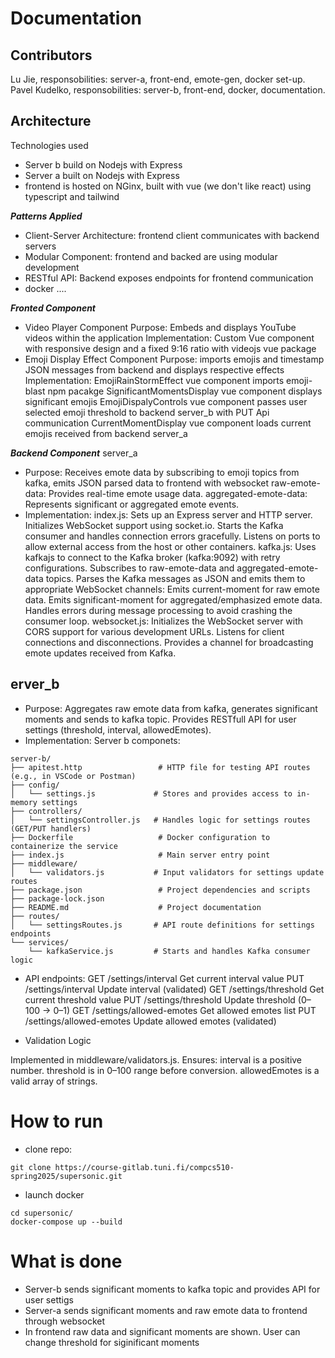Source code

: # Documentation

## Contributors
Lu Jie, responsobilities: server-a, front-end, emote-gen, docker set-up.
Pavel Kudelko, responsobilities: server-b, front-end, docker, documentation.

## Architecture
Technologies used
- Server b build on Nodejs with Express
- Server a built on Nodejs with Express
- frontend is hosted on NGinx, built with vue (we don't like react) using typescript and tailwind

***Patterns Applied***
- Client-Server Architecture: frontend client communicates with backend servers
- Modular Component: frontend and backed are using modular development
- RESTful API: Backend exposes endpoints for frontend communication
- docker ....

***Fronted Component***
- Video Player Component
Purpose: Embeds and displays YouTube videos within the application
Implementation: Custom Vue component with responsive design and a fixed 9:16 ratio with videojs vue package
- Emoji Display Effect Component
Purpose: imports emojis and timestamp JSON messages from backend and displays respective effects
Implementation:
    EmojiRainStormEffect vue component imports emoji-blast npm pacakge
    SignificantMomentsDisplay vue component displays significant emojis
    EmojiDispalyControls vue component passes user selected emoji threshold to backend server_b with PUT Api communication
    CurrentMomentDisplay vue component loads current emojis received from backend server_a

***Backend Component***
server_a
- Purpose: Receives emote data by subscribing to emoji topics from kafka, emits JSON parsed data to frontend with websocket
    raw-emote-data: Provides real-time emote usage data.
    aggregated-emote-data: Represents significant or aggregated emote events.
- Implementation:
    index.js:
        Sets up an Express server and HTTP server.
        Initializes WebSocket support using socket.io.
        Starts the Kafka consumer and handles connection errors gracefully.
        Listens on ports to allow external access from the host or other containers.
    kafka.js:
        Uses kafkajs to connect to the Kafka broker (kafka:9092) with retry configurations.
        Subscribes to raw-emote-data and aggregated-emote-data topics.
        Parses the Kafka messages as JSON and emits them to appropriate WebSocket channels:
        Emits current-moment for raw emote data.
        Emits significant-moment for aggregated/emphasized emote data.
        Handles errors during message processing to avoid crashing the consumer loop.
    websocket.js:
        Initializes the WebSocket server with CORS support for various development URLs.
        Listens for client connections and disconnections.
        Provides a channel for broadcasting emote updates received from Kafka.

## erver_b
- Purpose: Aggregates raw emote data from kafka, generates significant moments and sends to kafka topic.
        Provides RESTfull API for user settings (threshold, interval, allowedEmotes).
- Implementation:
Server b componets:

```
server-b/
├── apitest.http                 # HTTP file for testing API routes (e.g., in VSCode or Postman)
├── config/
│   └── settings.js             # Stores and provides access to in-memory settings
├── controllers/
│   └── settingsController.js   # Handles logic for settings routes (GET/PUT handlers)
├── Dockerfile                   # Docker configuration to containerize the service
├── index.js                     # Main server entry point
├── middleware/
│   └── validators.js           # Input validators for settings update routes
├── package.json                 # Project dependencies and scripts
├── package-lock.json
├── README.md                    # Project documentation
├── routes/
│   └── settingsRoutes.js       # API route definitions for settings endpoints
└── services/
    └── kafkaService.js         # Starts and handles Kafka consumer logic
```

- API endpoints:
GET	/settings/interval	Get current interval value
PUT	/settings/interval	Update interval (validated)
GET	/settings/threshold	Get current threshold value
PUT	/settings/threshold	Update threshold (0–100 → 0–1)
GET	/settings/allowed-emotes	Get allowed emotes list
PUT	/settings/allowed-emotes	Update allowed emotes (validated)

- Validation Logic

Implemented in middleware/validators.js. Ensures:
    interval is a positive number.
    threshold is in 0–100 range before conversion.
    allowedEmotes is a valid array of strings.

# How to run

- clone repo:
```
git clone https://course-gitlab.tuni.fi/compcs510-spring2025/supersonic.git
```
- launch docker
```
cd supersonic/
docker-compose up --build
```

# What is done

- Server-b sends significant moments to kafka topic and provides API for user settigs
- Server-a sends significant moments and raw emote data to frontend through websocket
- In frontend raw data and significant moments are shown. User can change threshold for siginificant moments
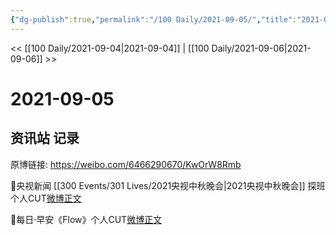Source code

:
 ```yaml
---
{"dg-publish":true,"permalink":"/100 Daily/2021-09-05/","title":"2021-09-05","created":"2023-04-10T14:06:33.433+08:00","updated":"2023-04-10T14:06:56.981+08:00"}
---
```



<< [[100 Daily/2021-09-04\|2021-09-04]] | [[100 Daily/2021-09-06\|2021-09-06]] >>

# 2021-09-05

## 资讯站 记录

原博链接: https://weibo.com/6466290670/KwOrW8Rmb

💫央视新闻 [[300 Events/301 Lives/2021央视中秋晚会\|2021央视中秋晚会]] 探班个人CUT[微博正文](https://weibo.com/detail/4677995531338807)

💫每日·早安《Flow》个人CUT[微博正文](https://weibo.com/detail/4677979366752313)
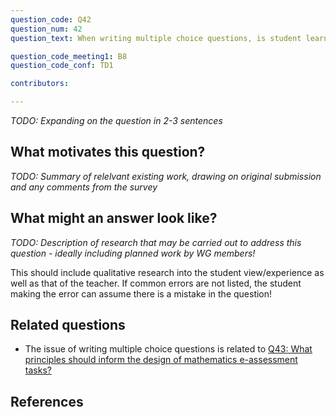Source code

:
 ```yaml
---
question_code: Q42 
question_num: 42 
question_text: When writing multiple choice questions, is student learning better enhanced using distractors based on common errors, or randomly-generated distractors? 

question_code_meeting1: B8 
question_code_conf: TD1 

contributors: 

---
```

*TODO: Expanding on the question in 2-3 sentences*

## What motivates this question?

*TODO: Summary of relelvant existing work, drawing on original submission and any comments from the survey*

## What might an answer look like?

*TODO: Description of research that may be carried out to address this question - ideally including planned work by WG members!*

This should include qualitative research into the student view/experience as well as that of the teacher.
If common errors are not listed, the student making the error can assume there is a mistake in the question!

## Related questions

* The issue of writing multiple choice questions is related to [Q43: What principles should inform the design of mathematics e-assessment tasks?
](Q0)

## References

-------------------------

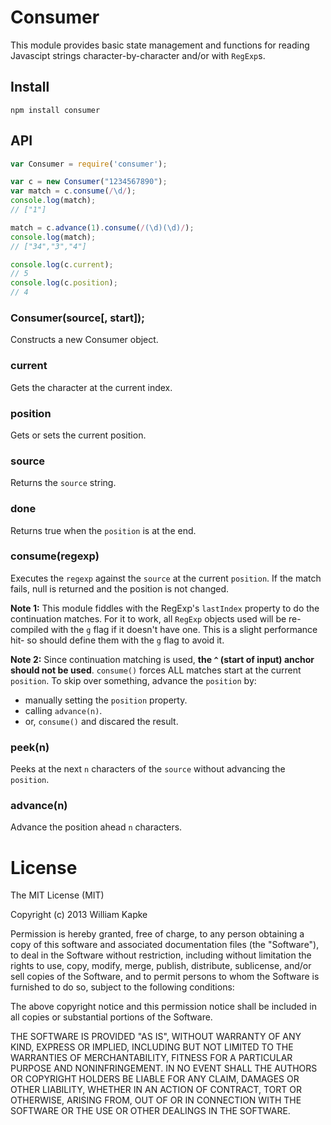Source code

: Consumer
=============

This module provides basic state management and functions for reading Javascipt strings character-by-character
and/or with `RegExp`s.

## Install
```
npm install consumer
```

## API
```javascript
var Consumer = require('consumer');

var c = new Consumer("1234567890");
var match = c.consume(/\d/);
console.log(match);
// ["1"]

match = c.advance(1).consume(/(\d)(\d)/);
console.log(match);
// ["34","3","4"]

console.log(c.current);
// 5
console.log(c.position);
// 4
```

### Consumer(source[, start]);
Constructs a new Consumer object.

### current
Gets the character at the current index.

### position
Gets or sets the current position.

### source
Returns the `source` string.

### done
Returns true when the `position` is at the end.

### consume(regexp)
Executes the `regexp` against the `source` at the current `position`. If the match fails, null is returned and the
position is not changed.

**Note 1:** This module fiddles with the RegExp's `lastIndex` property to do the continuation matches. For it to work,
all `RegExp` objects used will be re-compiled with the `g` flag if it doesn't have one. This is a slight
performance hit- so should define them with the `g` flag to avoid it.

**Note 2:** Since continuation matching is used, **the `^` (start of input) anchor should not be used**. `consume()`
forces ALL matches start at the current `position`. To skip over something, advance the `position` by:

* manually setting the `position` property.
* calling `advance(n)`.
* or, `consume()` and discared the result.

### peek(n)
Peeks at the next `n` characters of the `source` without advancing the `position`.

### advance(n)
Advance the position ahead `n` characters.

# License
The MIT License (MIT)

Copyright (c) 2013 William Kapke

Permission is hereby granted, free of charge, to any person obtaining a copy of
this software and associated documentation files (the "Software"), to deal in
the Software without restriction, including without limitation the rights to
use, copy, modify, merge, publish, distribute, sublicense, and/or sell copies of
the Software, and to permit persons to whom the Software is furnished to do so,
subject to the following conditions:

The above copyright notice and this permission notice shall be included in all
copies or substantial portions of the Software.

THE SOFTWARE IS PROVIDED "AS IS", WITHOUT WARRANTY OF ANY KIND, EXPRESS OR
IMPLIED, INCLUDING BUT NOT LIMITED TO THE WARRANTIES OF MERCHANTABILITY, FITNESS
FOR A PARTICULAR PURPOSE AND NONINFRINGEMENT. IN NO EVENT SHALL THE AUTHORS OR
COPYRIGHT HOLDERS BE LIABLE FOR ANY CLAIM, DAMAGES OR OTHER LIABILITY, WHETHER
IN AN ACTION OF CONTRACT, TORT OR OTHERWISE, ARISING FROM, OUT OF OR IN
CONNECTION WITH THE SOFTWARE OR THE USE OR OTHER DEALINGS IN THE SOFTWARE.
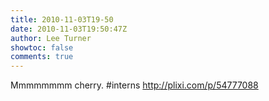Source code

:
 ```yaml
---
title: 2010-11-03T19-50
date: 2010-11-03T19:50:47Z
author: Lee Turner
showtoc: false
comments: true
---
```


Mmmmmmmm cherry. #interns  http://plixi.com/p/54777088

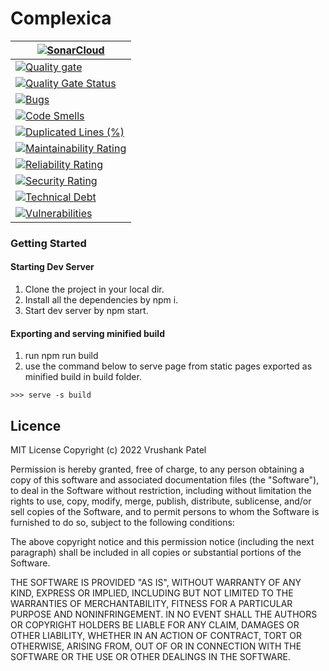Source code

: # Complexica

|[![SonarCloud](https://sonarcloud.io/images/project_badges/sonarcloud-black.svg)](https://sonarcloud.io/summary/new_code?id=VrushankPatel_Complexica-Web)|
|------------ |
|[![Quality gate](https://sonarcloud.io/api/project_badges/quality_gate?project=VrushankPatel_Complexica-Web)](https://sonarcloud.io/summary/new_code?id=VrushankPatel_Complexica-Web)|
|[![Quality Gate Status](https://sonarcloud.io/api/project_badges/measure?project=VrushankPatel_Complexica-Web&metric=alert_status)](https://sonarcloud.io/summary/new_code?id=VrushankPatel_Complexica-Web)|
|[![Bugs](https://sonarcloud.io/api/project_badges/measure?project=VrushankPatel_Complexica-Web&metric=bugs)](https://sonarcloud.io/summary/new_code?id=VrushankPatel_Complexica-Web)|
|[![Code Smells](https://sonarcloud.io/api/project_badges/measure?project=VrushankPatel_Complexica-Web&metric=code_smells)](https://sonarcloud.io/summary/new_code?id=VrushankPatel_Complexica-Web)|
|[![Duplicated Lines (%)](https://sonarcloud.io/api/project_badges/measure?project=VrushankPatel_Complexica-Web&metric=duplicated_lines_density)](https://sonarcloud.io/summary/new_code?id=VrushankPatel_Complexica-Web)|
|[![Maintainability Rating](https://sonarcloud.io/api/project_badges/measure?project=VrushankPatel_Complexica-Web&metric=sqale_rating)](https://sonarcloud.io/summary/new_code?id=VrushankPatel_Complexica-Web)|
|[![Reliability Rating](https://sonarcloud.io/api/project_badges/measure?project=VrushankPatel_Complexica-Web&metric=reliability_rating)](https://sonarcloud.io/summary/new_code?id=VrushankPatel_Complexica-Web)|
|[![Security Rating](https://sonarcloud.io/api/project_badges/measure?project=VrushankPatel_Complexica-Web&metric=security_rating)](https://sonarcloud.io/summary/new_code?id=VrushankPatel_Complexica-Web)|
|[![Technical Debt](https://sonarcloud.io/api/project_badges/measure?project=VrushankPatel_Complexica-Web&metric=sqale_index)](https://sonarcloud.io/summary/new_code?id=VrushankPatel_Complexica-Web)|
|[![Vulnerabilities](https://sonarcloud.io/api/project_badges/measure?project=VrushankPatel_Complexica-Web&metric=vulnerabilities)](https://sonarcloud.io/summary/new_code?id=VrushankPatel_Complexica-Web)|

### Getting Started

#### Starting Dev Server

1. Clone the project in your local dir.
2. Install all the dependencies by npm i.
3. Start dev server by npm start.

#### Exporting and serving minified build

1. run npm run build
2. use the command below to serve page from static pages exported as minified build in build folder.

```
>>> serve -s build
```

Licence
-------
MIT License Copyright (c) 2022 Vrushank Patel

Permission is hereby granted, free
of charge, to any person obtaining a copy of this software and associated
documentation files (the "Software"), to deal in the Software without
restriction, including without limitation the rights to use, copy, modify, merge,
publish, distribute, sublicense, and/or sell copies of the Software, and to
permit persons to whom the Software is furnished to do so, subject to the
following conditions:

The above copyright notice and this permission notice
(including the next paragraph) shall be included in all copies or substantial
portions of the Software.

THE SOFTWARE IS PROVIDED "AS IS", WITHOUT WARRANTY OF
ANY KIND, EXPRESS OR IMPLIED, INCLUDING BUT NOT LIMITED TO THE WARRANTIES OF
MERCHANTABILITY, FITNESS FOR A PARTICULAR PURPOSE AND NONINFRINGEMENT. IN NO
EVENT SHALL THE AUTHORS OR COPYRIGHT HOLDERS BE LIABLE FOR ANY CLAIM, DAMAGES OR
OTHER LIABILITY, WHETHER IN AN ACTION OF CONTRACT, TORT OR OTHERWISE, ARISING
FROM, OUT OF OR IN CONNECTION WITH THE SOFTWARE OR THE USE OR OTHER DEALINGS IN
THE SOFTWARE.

-------------------------

Exercise brief:
Your answer should be the lines above from the one containing "Technologies used" through the one containing "Emits current-moment for", copied exactly and with both ends kept.

Result of this exercise:
Technologies used
- Server b build on Nodejs with Express
- Server a built on Nodejs with Express
- frontend is hosted on NGinx, built with vue (we don't like react) using typescript and tailwind

***Patterns Applied***
- Client-Server Architecture: frontend client communicates with backend servers
- Modular Component: frontend and backed are using modular development
- RESTful API: Backend exposes endpoints for frontend communication
- docker ....

***Fronted Component***
- Video Player Component
Purpose: Embeds and displays YouTube videos within the application
Implementation: Custom Vue component with responsive design and a fixed 9:16 ratio with videojs vue package
- Emoji Display Effect Component
Purpose: imports emojis and timestamp JSON messages from backend and displays respective effects
Implementation:
    EmojiRainStormEffect vue component imports emoji-blast npm pacakge
    SignificantMomentsDisplay vue component displays significant emojis
    EmojiDispalyControls vue component passes user selected emoji threshold to backend server_b with PUT Api communication
    CurrentMomentDisplay vue component loads current emojis received from backend server_a

***Backend Component***
server_a
- Purpose: Receives emote data by subscribing to emoji topics from kafka, emits JSON parsed data to frontend with websocket
    raw-emote-data: Provides real-time emote usage data.
    aggregated-emote-data: Represents significant or aggregated emote events.
- Implementation:
    index.js:
        Sets up an Express server and HTTP server.
        Initializes WebSocket support using socket.io.
        Starts the Kafka consumer and handles connection errors gracefully.
        Listens on ports to allow external access from the host or other containers.
    kafka.js:
        Uses kafkajs to connect to the Kafka broker (kafka:9092) with retry configurations.
        Subscribes to raw-emote-data and aggregated-emote-data topics.
        Parses the Kafka messages as JSON and emits them to appropriate WebSocket channels:
        Emits current-moment for raw emote data.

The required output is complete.